BradleyTerry2 (version 1.1-0)

glmmPQL.control: Control Aspects of the glmmPQL Algorithm

Description

Set control variables for the glmmPQL algorithm.

Usage

glmmPQL.control(maxiter = 50, IWLSiter = 10, tol = 1e-06,
  trace = FALSE)

Arguments

maxiter

the maximum number of outer iterations.

IWLSiter

the maximum number of iterated weighted least squares iterations used to estimate the fixed effects, given the standard deviation of the random effects.

tol

the tolerance used to determine convergence in the IWLS iterations and over all (see details).

trace

logical: whether or not to print the score for the random effects variance at the end of each iteration.

Value

A list with the arguments as components.

Details

This function provides an interface to control the PQL algorithm used by BTm() for fitting Bradley Terry models with random effects.

The algorithm iterates between a series of iterated weighted least squares iterations to update the fixed effects and a single Fisher scoring iteration to update the standard deviation of the random effects.

Convergence of both the inner and outer iterations are judged by comparing the squared components of the relevant score vector with corresponding elements of the diagonal of the Fisher information matrix.
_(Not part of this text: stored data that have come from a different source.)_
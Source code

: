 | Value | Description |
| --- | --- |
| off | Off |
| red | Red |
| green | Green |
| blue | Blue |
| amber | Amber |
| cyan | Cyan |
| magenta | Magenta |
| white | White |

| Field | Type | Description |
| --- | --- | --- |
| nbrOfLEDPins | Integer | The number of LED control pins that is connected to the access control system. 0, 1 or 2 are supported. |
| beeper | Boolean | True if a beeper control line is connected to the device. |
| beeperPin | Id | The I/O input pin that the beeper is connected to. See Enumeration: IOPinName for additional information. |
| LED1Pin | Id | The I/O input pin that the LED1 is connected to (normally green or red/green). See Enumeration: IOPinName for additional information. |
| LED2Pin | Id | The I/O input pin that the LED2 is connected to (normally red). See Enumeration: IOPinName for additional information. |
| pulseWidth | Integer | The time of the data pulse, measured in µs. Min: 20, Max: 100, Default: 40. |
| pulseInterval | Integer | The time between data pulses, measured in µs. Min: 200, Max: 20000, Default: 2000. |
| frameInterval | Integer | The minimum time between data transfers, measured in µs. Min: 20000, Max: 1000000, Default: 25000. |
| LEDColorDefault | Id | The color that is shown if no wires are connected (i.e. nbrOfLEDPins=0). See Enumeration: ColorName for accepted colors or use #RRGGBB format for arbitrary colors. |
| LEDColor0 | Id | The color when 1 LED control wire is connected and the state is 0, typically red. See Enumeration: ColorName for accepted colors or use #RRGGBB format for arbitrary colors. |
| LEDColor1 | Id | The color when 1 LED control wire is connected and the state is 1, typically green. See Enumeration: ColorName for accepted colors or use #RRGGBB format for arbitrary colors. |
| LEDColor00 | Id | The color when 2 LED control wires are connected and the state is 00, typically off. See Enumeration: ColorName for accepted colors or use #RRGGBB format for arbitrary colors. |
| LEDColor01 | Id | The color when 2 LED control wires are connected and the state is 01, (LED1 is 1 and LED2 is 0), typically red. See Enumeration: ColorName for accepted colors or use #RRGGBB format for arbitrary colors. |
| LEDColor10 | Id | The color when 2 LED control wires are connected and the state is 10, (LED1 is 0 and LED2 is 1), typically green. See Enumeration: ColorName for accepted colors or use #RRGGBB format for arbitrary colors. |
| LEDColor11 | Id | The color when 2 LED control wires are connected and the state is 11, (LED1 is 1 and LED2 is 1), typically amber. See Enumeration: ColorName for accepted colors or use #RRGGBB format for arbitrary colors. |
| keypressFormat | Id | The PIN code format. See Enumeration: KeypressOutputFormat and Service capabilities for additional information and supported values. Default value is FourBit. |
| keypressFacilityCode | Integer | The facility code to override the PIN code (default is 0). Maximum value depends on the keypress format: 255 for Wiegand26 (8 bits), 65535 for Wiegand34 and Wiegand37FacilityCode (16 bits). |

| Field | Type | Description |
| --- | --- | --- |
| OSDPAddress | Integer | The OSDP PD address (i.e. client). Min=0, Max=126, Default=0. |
If, for all components of the relevant score vector, the ratio is less than tolerance^2, or the corresponding diagonal element of the Fisher information matrix is less than 1e-20, iterations cease.

References

Breslow, N. E. and Clayton, D. G. (1993), Approximate inference in Generalized Linear Mixed Models. Journal of the American Statistical Association 88(421), 9--25.

See Also

glmmPQL(), BTm()

Examples

Run this code
# NOT RUN {
## Variation on example(flatlizards)
result <- rep(1, nrow(flatlizards$contests))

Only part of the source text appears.